Stereotyping is a bad habit in general.
Cheerleading is something I love to do, and something I strive to get better at. When I told people I was a cheerleader I would always hear, “That’s not right,” “You’re stupid, Abraham.” “Just stay the way you are, you’re dumb.” These words came from the people that I thought would stick by my side.
It hurt more when it came from my family, close friends and especially my parents.
“Why Cheerleading?” It took a while for my parents to accept that their son wasn’t a basketball player, a quarterback, or the pitcher of the baseball team, which I grew up playing that position in little league.
There are always different reactions I get from being the only male cheerleader this year, sometimes they’re positive, or they turn out to be negative.
A lot of the parents and some of the students think its great. They come up to me and say to keep up the good work. A lot of them even ask about college, and if I’m going to continue cheering.

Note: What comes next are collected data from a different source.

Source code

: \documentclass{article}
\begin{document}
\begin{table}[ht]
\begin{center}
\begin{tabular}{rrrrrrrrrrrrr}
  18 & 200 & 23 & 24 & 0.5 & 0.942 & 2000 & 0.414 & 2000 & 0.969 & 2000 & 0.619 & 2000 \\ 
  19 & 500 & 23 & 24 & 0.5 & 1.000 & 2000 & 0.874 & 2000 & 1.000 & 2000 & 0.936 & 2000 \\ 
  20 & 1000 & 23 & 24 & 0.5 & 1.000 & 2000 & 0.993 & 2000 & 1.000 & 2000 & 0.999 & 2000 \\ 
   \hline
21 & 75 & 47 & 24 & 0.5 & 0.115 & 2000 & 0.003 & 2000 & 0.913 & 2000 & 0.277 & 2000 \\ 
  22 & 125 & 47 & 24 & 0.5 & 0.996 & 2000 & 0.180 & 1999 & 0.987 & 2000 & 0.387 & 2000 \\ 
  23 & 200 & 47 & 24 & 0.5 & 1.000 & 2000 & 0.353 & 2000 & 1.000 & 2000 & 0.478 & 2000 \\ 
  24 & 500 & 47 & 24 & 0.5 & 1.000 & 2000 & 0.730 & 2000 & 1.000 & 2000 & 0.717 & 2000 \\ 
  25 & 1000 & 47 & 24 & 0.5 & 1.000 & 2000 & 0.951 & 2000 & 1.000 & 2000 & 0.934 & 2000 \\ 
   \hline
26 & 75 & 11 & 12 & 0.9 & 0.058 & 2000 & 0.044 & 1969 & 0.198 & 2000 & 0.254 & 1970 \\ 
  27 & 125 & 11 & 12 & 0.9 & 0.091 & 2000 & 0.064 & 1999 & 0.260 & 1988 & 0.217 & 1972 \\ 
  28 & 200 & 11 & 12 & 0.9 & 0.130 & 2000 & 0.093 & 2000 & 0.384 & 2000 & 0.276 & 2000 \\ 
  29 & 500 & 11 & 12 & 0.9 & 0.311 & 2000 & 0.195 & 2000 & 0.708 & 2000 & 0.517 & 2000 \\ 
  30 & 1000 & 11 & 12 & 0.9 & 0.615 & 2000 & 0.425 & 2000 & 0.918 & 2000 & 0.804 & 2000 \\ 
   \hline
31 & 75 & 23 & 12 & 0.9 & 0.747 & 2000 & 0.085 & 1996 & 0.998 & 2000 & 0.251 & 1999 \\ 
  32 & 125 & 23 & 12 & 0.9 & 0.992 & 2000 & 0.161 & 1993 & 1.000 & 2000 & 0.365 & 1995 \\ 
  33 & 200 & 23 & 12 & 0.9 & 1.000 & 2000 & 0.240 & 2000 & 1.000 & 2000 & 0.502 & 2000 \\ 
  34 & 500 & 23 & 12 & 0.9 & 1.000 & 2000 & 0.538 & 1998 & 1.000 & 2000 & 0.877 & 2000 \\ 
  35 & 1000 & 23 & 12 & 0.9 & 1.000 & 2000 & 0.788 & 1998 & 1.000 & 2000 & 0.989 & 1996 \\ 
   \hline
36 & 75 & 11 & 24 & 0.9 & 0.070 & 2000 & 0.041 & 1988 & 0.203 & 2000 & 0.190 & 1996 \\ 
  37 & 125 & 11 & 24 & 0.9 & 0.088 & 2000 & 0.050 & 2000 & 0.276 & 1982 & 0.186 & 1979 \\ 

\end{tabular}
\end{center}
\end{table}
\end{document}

It’s great that I have people that want to see me continue and succeed. Getting a scholarship to cheer in college is my dream. Some students support me, and then there are the students that label me as “the gay, boy cheerleader.” It doesn’t affect me and I hardly complain about it like people think or expect me to. But it gets aggravating and old. I don’t understand the pleasure you get from calling someone a “faggot.” People actually kill themselves over stuff like that.
Like Drake Mallory, a cheerleader from TECC (The Elite Cheer Company), bullied for being a gay cheerleader and committed suicide.
People need to learn to be more considerate of others and their choices. Nobody should be bullied for something that they love to do.